Basic Operation For single-step mash you should set the controller to your mash temperature and leave it set. For convenience we test all of our controllers at 145F, the most common temperature for a single step mash, and if you mash at 145F you may not need to make any changes at all! For a multi-step mash you should start at the lowest temperature then increase the temperature based on your mash schedule. We suggest that you do a trial run with water while monitoring the temperature mid-way down your mash tun so that you understand how long it takes for the temperature change to propagate through your system. Temperature changes will not be instant because of the time it takes for your pump to circulate water through your system.

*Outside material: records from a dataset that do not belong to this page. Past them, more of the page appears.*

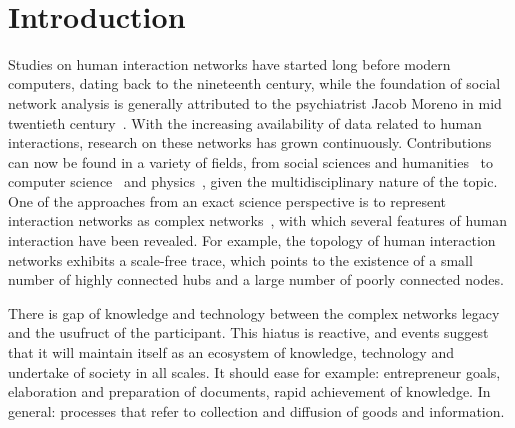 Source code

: \documentclass[a4paper,openright,12pt]{report} %
\begin{document}
  

%
%


\newpage\ \thispagestyle{empty}  \newpage\thispagestyle{empty}

\tableofcontents\thispagestyle{empty}\thispagestyle{empty}%

\clearpage \thispagestyle{empty}

\pagestyle{fancy}

\chapter{Introduction}
Studies on human interaction networks have started long before modern computers, dating back to the nineteenth century, while the foundation of
social network analysis is generally attributed to the psychiatrist Jacob Moreno in mid twentieth century~\cite{newmanBook}.
With the increasing availability of data related to human interactions, research on these networks has grown continuously.
Contributions can now be found in a variety of fields, from social sciences and humanities~\cite{latour2013} to computer science~\cite{bird} and physics~\cite{barabasiHumanDyn,newmanFriendship}, given the multidisciplinary nature of the topic.
One of the approaches from an exact science perspective is to represent interaction networks as complex networks~\cite{barabasiHumanDyn,newmanFriendship}, with which 
several features of human interaction have been revealed.
For example, the topology of human interaction networks exhibits a scale-free trace, which points to the existence of a small number of highly connected hubs and a large number of poorly connected nodes.

There is gap of knowledge and technology between the complex networks legacy and the usufruct of the participant. This hiatus is reactive, and events suggest that it will maintain itself as an ecosystem of knowledge, technology and undertake of society in all scales. It should ease for example: entrepreneur goals, elaboration and preparation of documents, rapid achievement of knowledge. In general: processes that refer to collection and diffusion of goods and information.
\end{document}
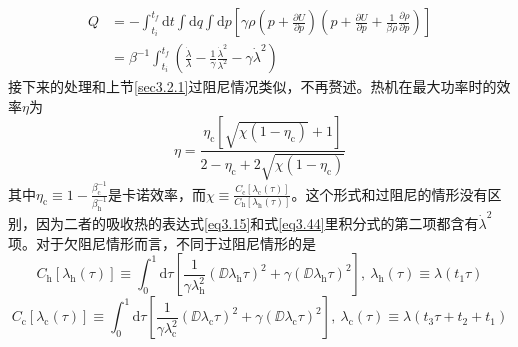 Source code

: \begin{equation}
    \begin{split}
        Q &=-\int_{t_i}^{t_f} \mathrm{d} t \int \mathrm{d} q \int \mathrm{d} p\left[\gamma \rho\left(p+\frac{\partial U}{\partial p}\right)\left(p+\frac{\partial U}{\partial p}+\frac{1}{\beta \rho} \frac{\partial \rho}{\partial p}\right)\right]\\
        &=\beta^{-1} \int_{t_i}^{t_f} \left(\frac{\dot{\lambda}}{\lambda}-\frac{1}{\gamma} \frac{\dot{\lambda}^{2}}{\lambda^{2}}-\gamma \dot{\lambda}^{2}\right)
    \end{split}
    \label{eq3.44}
\end{equation}
接下来的处理和上节\ref{sec3.2.1}过阻尼情况类似，不再赘述。热机在最大功率时的效率$\eta$为
\begin{equation}
    \eta=\frac{\eta_{\mathrm{c}}\left[\sqrt{\chi(1-\eta_{\mathrm{c}})}+1\right]}{2-\eta_{\mathrm{c}}+2 \sqrt{\chi\left(1-\eta_{\mathrm{c}}\right)}}
    \label{eq3.45}
\end{equation}
其中$\eta_{\mathrm{c}}\equiv 1-\frac{\beta_{\mathrm{c}}^{-1}}{\beta_{\mathrm{h}}^{-1}}$是卡诺效率，而$\chi\equiv\frac{C_{\mathrm{c}} [\lambda_{\mathrm{c}}(\tau)]}{C_{\mathrm{h}} [\lambda_{\mathrm{h}}(\tau)]}$。这个形式和过阻尼的情形没有区别，因为二者的吸收热的表达式\eqref{eq3.15}和式\eqref{eq3.44}里积分式的第二项都含有$\dot{\lambda}^2$项。对于欠阻尼情形而言，不同于过阻尼情形的是
\begin{equation}
    C_{\mathrm{h}} [\lambda_{\mathrm{h}}(\tau)]\equiv \int_{{0}}^{{1}} \mathrm{d} \tau \left[\frac{1}{\gamma{\lambda_{\mathrm{h}}^{2}}} \left(\DD{{\lambda_{\mathrm{h}}}}{\tau}\right)^{2}+\gamma \left({\DD{\lambda_{\mathrm{h}}}{\tau}}\right)^{2} \right],\ \lambda_{\mathrm{h}}(\tau)\equiv\lambda(t_1 \tau)
    \label{eq3.46}
\end{equation}
\begin{equation}
    C_{\mathrm{c}} [\lambda_{\mathrm{c}}(\tau)]\equiv \int_{{0}}^{{1}} \mathrm{d} \tau \left[\frac{1}{\gamma{\lambda_{\mathrm{c}}^{2}}} \left(\DD{{\lambda_{\mathrm{c}}}}{\tau}\right)^{2}+\gamma \left({\DD{\lambda_{\mathrm{c}}}{\tau}}\right)^{2} \right],\ \lambda_{\mathrm{c}}(\tau)\equiv\lambda(t_3 \tau + t_2 +t_1)
    \label{eq3.46.5}
\end{equation}

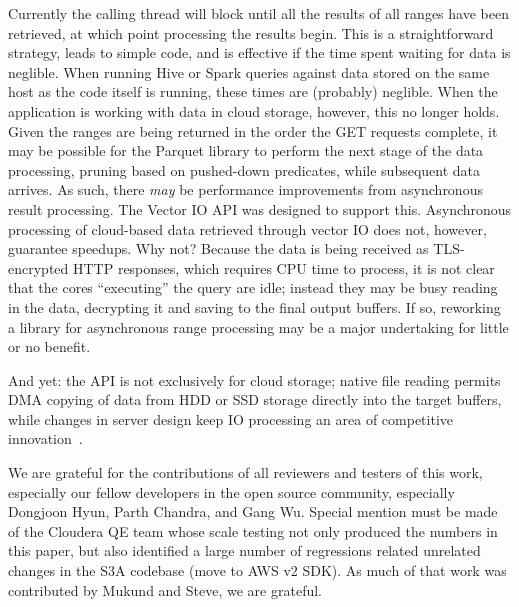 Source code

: \documentclass[manuscript]{acmart}
\begin{document}
Currently the calling thread will block until all the results of all ranges have
been retrieved, at which point processing the results begin.
This is a straightforward strategy, leads to simple code, and is effective
if the time spent waiting for data is neglible.
When running Hive or Spark queries against data stored on the same host as
the code itself is running, these times are (probably) neglible.
When the application is working with data in cloud storage, however,
this no longer holds.
Given the ranges are being returned in the order the GET requests complete,
it may be possible for the Parquet library to perform the next stage
of the data processing, pruning based on pushed-down predicates, while
subsequent data arrives.
As such, there \emph{may} be performance improvements from asynchronous
result processing.
The Vector IO API was designed to support this.
Asynchronous processing of cloud-based data retrieved through vector IO does not, however, guarantee
speedups.
Why not?
Because the data is being received as TLS-encrypted HTTP responses,
which requires CPU time to process, it is not clear that the
cores ``executing'' the query are idle; instead they may be
busy reading in the data, decrypting it and saving to the final
output buffers.
If so, reworking a library for asynchronous range processing may
be a major undertaking for little or no benefit.

And yet: the API is not exclusively for cloud storage; native file
reading permits DMA copying of data from HDD or SSD storage
directly into the target buffers, while changes in
server design keep IO processing an area of
competitive innovation~\cite{10.1145/3620665.3640401}.




\begin{acks}
We are grateful for the contributions of all reviewers and testers of this work,
especially our fellow developers in the open source community,
especially Dongjoon Hyun, Parth Chandra, and Gang Wu.
Special mention must be made of the Cloudera QE team whose scale testing
not only produced the numbers in this paper, but also identified a large number
of regressions related unrelated changes in the S3A codebase (move to AWS v2 SDK).
As much of that work was contributed by Mukund and Steve, we are grateful.
\end{acks}


\end{document}
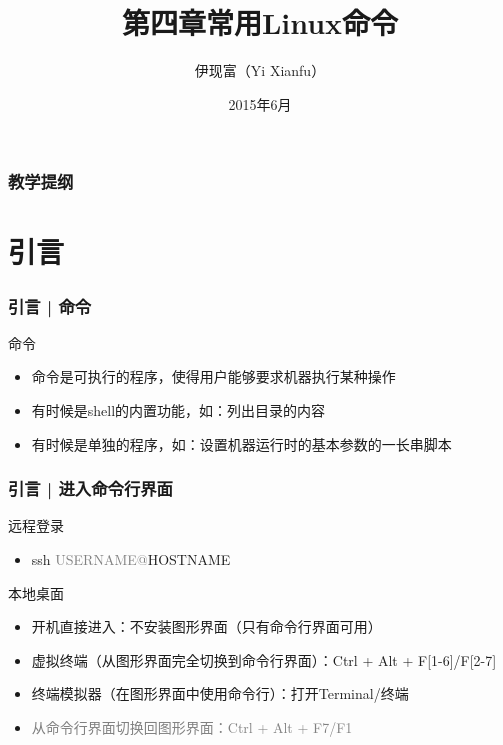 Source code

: 



\title[常用Linux命令]{第四章\quad 常用Linux命令}
\author[Yixf]{伊现富（Yi Xianfu）}
\date{2015年6月}


\begin{frame}
  \titlepage
\end{frame}

\begin{frame}[plain,label=current]
  \frametitle{教学提纲}
  \setcounter{tocdepth}{3}
  \begin{multicols}{2}
    \tableofcontents
  \end{multicols}
\end{frame}


\section{引言}
\begin{frame}
  \frametitle{引言 | 命令}
  \begin{block}{命令}
    \begin{itemize}
      \item 命令是可执行的程序，使得用户能够要求机器执行某种操作
      \item 有时候是shell的内置功能，如：列出目录的内容
      \item 有时候是单独的程序，如：设置机器运行时的基本参数的一长串脚本
    \end{itemize}
  \end{block}
\end{frame}

\begin{frame}
  \frametitle{引言 | \alert{进入命令行界面}}
  \begin{block}{远程登录}
    \begin{itemize}
      \item ssh \textcolor{gray}{USERNAME@}HOSTNAME
    \end{itemize}
  \end{block}
  \pause
  \begin{block}{本地桌面}
    \begin{itemize}
      \item 开机直接进入：不安装图形界面（只有命令行界面可用）
      \item 虚拟终端（从图形界面完全切换到命令行界面）：Ctrl + Alt + F[1-6]/F[2-7]
      \item 终端模拟器（在图形界面中使用命令行）：打开Terminal/终端
      \item \textcolor{gray}{从命令行界面切换回图形界面：Ctrl + Alt + F7/F1}
    \end{itemize}
  \end{block}
\end{frame}


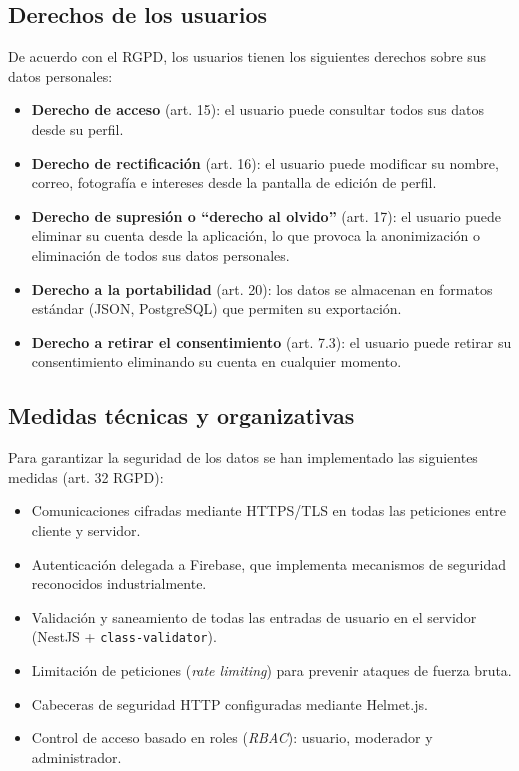 \subsection{Derechos de los usuarios}

De acuerdo con el RGPD, los usuarios tienen los siguientes derechos sobre sus datos personales:

\begin{itemize}
    \item \textbf{Derecho de acceso} (art. 15): el usuario puede consultar todos sus datos desde su perfil.
    \item \textbf{Derecho de rectificación} (art. 16): el usuario puede modificar su nombre, correo, fotografía e intereses desde la pantalla de edición de perfil.
    \item \textbf{Derecho de supresión o ``derecho al olvido''} (art. 17): el usuario puede eliminar su cuenta desde la aplicación, lo que provoca la anonimización o eliminación de todos sus datos personales.
    \item \textbf{Derecho a la portabilidad} (art. 20): los datos se almacenan en formatos estándar (JSON, PostgreSQL) que permiten su exportación.
    \item \textbf{Derecho a retirar el consentimiento} (art. 7.3): el usuario puede retirar su consentimiento eliminando su cuenta en cualquier momento.
\end{itemize}

\subsection{Medidas técnicas y organizativas}

Para garantizar la seguridad de los datos se han implementado las siguientes medidas (art. 32 RGPD):

\begin{itemize}
    \item Comunicaciones cifradas mediante HTTPS/TLS en todas las peticiones entre cliente y servidor.
    \item Autenticación delegada a Firebase, que implementa mecanismos de seguridad reconocidos industrialmente.
    \item Validación y saneamiento de todas las entradas de usuario en el servidor (NestJS + \texttt{class-validator}).
    \item Limitación de peticiones (\textit{rate limiting}) para prevenir ataques de fuerza bruta.
    \item Cabeceras de seguridad HTTP configuradas mediante Helmet.js.
    \item Control de acceso basado en roles (\textit{RBAC}): usuario, moderador y administrador.
\end{itemize}


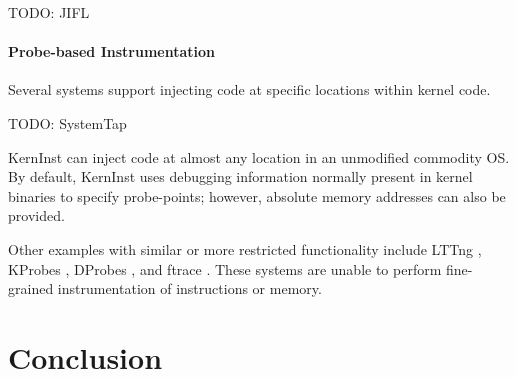 \documentclass[preprint]{sigplanconf}
\begin{document}
TODO: JIFL

\paragraph{Probe-based Instrumentation} Several systems support injecting code at specific locations within kernel code.

TODO: SystemTap

KernInst \cite{KernInst} can inject code at almost any location in an unmodified commodity OS. By default, KernInst uses debugging information normally present in kernel binaries to specify probe-points; however, absolute memory addresses can also be provided.

Other examples with similar or more restricted functionality include LTTng \cite{LTTng}, KProbes \cite{KProbes}, DProbes \cite{DProbes}, and ftrace \cite{ftrace}. These systems are unable to perform fine-grained instrumentation of instructions or memory.


\section{Conclusion}\label{sec:conclusion}






\end{document}
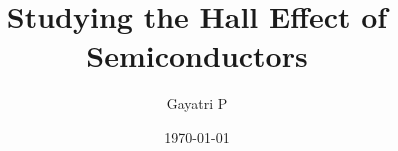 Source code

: \documentclass[reprint,amsmath,amssymb,aps, margin=1in]{revtex4-2}
\begin{document}
    \title{Studying the Hall Effect of Semiconductors}

    \author{Gayatri P}
    \date{\today}

    
    \maketitle

    
    
    
    
    

    
    \nocite{*}
\end{document}
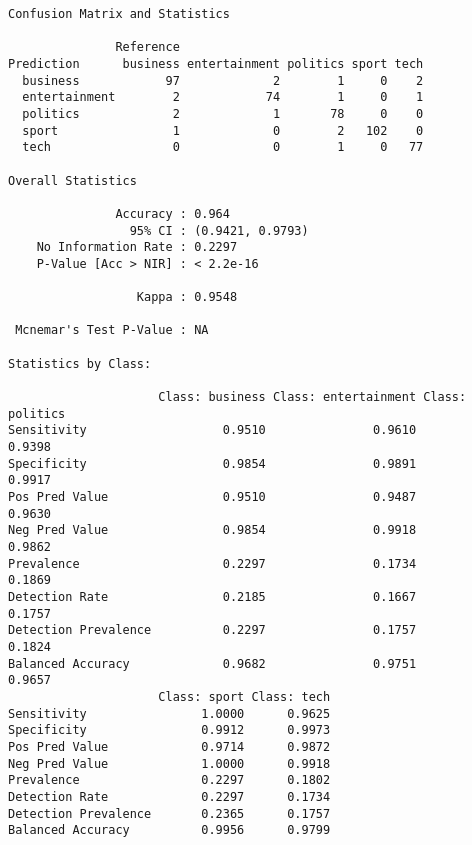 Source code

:\documentclass[
  12pt,
  letterpaper,
  DIV=11,
  numbers=noendperiod]{scrartcl}
\newenvironment{Shaded}{\begin{snugshade}}{\end{snugshade}}
\newcommand{\CommentTok}[1]{\textcolor[rgb]{0.37,0.37,0.37}{#1}}
\newcommand{\FunctionTok}[1]{\textcolor[rgb]{0.28,0.35,0.67}{#1}}
\newcommand{\NormalTok}[1]{\textcolor[rgb]{0.00,0.23,0.31}{#1}}
\newcommand{\OtherTok}[1]{\textcolor[rgb]{0.00,0.23,0.31}{#1}}
\newcommand{\SpecialCharTok}[1]{\textcolor[rgb]{0.37,0.37,0.37}{#1}}
\newcommand{\StringTok}[1]{\textcolor[rgb]{0.13,0.47,0.30}{#1}}
\begin{document}
\begin{verbatim}
Confusion Matrix and Statistics

               Reference
Prediction      business entertainment politics sport tech
  business            97             2        1     0    2
  entertainment        2            74        1     0    1
  politics             2             1       78     0    0
  sport                1             0        2   102    0
  tech                 0             0        1     0   77

Overall Statistics
                                          
               Accuracy : 0.964           
                 95% CI : (0.9421, 0.9793)
    No Information Rate : 0.2297          
    P-Value [Acc > NIR] : < 2.2e-16       
                                          
                  Kappa : 0.9548          
                                          
 Mcnemar's Test P-Value : NA              

Statistics by Class:

                     Class: business Class: entertainment Class: politics
Sensitivity                   0.9510               0.9610          0.9398
Specificity                   0.9854               0.9891          0.9917
Pos Pred Value                0.9510               0.9487          0.9630
Neg Pred Value                0.9854               0.9918          0.9862
Prevalence                    0.2297               0.1734          0.1869
Detection Rate                0.2185               0.1667          0.1757
Detection Prevalence          0.2297               0.1757          0.1824
Balanced Accuracy             0.9682               0.9751          0.9657
                     Class: sport Class: tech
Sensitivity                1.0000      0.9625
Specificity                0.9912      0.9973
Pos Pred Value             0.9714      0.9872
Neg Pred Value             1.0000      0.9918
Prevalence                 0.2297      0.1802
Detection Rate             0.2297      0.1734
Detection Prevalence       0.2365      0.1757
Balanced Accuracy          0.9956      0.9799
\end{verbatim}

\begin{Shaded}
\end{Shaded}
\end{document}
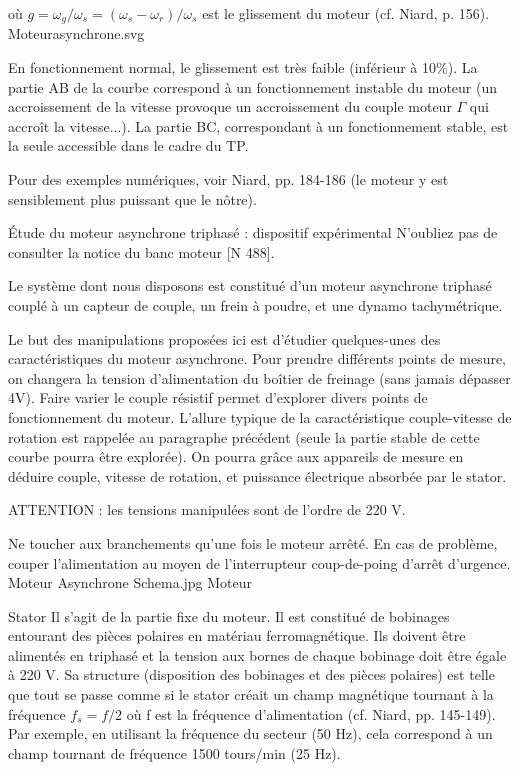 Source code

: \documentclass{article}%
\begin{document}
où $g = \omega_g /\omega_s = (\omega_s - \omega_r)/\omega_s$ est le glissement du moteur (cf. Niard, p. 156).
Moteurasynchrone.svg


En fonctionnement normal, le glissement est très faible (inférieur à 10\%). La partie AB de la courbe correspond à un fonctionnement instable du moteur (un accroissement de la vitesse provoque un accroissement du couple moteur $\Gamma$ qui accroît la vitesse...). La partie BC, correspondant à un fonctionnement stable, est la seule accessible dans le cadre du TP.

Pour des exemples numériques, voir Niard, pp. 184-186 (le moteur y est sensiblement plus puissant que le nôtre).


Étude du moteur asynchrone triphasé : dispositif expérimental
N'oubliez pas de consulter la notice du banc moteur [N 488].

Le système dont nous disposons est constitué d'un moteur asynchrone triphasé couplé à un capteur de couple, un frein à poudre, et une dynamo tachymétrique.

Le but des manipulations proposées ici est d'étudier quelques-unes des caractéristiques du moteur asynchrone. Pour prendre différents points de mesure, on changera la tension d'alimentation du boîtier de freinage (sans jamais dépasser 4V). Faire varier le couple résistif permet d'explorer divers points de fonctionnement du moteur. L'allure typique de la caractéristique couple-vitesse de rotation est rappelée au paragraphe précédent (seule la partie stable de cette courbe pourra être explorée). On pourra grâce aux appareils de mesure en déduire couple, vitesse de rotation, et puissance électrique absorbée par le stator.


ATTENTION : les tensions manipulées sont de l'ordre de 220 V.

Ne toucher aux branchements qu'une fois le moteur arrêté.
En cas de problème, couper l'alimentation au moyen de l'interrupteur coup-de-poing d'arrêt d'urgence.
Moteur Asynchrone Schema.jpg
Moteur

Stator
    Il s'agit de la partie fixe du moteur. Il est constitué de bobinages entourant des pièces polaires en matériau ferromagnétique. Ils doivent être alimentés en triphasé et la tension aux bornes de chaque bobinage doit être égale à 220 V. Sa structure (disposition des bobinages et des pièces polaires) est telle que tout se passe comme si le stator créait un champ magnétique tournant à la fréquence $f_s = f/2$ où f est la fréquence d'alimentation (cf. Niard, pp. 145-149). Par exemple, en utilisant la fréquence du secteur (50 Hz), cela correspond à un champ tournant de fréquence 1500 tours/min (25 Hz).
\end{document}

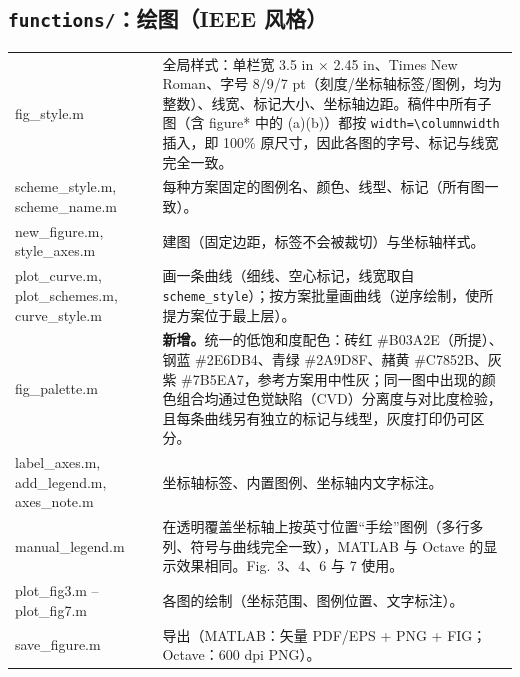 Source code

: \documentclass[11pt,a4paper]{ctexart}
\newcommand{\code}[1]{\texttt{#1}}
\begin{document}
\subsection{\code{functions/}：绘图（IEEE 风格）}
\begin{longtable}{>{\ttfamily\small}p{4.6cm}p{11.2cm}}
\toprule
fig\_style.m & 全局样式：单栏宽 3.5 in $\times$ 2.45 in、Times New Roman、字号 8/9/7 pt（刻度/坐标轴标签/图例，均为整数）、线宽、标记大小、坐标轴边距。稿件中所有子图（含 figure* 中的 (a)(b)）都按 \code{width=\textbackslash columnwidth} 插入，即 100\% 原尺寸，因此各图的字号、标记与线宽完全一致。\\
scheme\_style.m, scheme\_name.m & 每种方案固定的图例名、颜色、线型、标记（所有图一致）。\\
new\_figure.m, style\_axes.m & 建图（固定边距，标签不会被裁切）与坐标轴样式。\\
plot\_curve.m, plot\_schemes.m, curve\_style.m & 画一条曲线（细线、空心标记，线宽取自 \code{scheme\_style}）；按方案批量画曲线（逆序绘制，使所提方案位于最上层）。\\
fig\_palette.m & \textbf{新增。}统一的低饱和度配色：砖红 \#B03A2E（所提）、钢蓝 \#2E6DB4、青绿 \#2A9D8F、赭黄 \#C7852B、灰紫 \#7B5EA7，参考方案用中性灰；同一图中出现的颜色组合均通过色觉缺陷（CVD）分离度与对比度检验，且每条曲线另有独立的标记与线型，灰度打印仍可区分。\\
label\_axes.m, add\_legend.m, axes\_note.m & 坐标轴标签、内置图例、坐标轴内文字标注。\\
manual\_legend.m & 在透明覆盖坐标轴上按英寸位置“手绘”图例（多行多列、符号与曲线完全一致），MATLAB 与 Octave 的显示效果相同。Fig.~3、4、6 与 7 使用。\\
plot\_fig3.m -- plot\_fig7.m & 各图的绘制（坐标范围、图例位置、文字标注）。\\
save\_figure.m & 导出（MATLAB：矢量 PDF/EPS + PNG + FIG；Octave：600 dpi PNG）。\\
\bottomrule
\end{longtable}

\end{document}
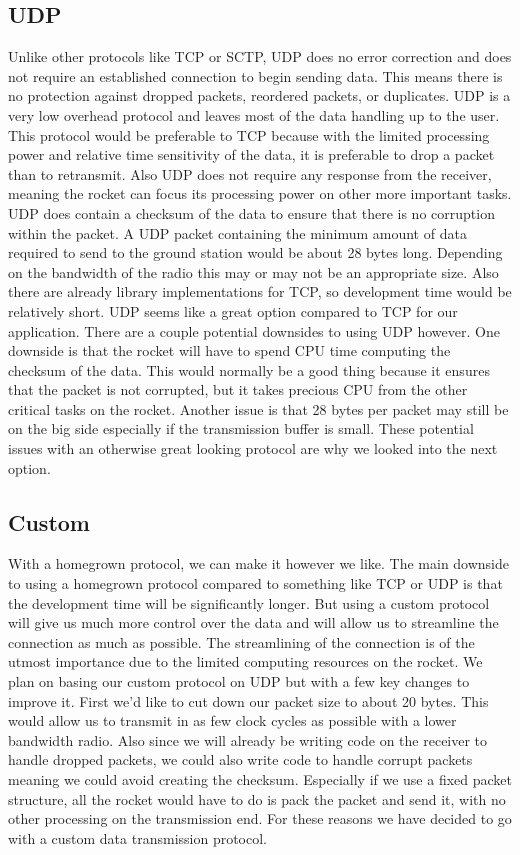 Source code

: \documentclass[onecolumn, draftclsnofoot,10pt, compsoc]{IEEEtran}
\begin{document}
\subsection{UDP}
Unlike other protocols like TCP or SCTP, UDP does no error correction and does not require an established connection to begin sending data.
This means there is no protection against dropped packets, reordered packets, or duplicates.
UDP is a very low overhead protocol and leaves most of the data handling up to the user.
This protocol would be preferable to TCP because with the limited processing power and relative time sensitivity of the data, it is preferable to drop a packet than to retransmit.
Also UDP does not require any response from the receiver, meaning the rocket can focus its processing power on other more important tasks.
UDP does contain a checksum of the data to ensure that there is no corruption within the packet.
A UDP packet containing the minimum amount of data required to send to the ground station would be about 28 bytes long.
Depending on the bandwidth of the radio this may or may not be an appropriate size.
Also there are already library implementations for TCP, so development time would be relatively short.
UDP seems like a great option compared to TCP for our application.
There are a couple potential downsides to using UDP however.
One downside is that the rocket will have to spend CPU time computing the checksum of the data.
This would normally be a good thing because it ensures that the packet is not corrupted, but it takes precious CPU from the other critical tasks on the rocket.
Another issue is that 28 bytes per packet may still be on the big side especially if the transmission buffer is small.
These potential issues with an otherwise great looking protocol are why we looked into the next option.

\subsection{Custom}
With a homegrown protocol, we can make it however we like.
The main downside to using a homegrown protocol compared to something like TCP or UDP is that the development time will be significantly longer.
But using a custom protocol will give us much more control over the data and will allow us to streamline the connection as much as possible.
The streamlining of the connection is of the utmost importance due to the limited computing resources on the rocket.
We plan on basing our custom protocol on UDP but with a few key changes to improve it.
First we'd like to cut down our packet size to about 20 bytes.
This would allow us to transmit in as few clock cycles as possible with a lower bandwidth radio.
Also since we will already be writing code on the receiver to handle dropped packets, we could also write code to handle corrupt packets meaning we could avoid creating the checksum.
Especially if we use a fixed packet structure, all the rocket would have to do is pack the packet and send it, with no other processing on the transmission end.
For these reasons we have decided to go with a custom data transmission protocol.
\end{document}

High Temperature Alarm Your high temperature alarm makes the same sound as most home smoke alarms. We set the initial alarm temperature to 170F. When alarm is turned on (the switch is flipped up) and the AL1 set temperature is reached the alarm will go off and will continue to go off as long as the temperature is crossed. To silence the alarm just flip the switch to the down position. To change the alarm temperature, follow the instructions under Initial Settings to reach the AL1 step and then to change the alarm temperature.

Initial Settings We set the initial settings and calibrate the PT-100 RTD before shipping your controller to you. In most cases you will not need to make any changes but because no two systems are exactly alike you may need to modify these setting to make your RIMS tube or mash tun perform better. To go into programming mode hold down the programming mode pressing the

button will go through each of these menus in order.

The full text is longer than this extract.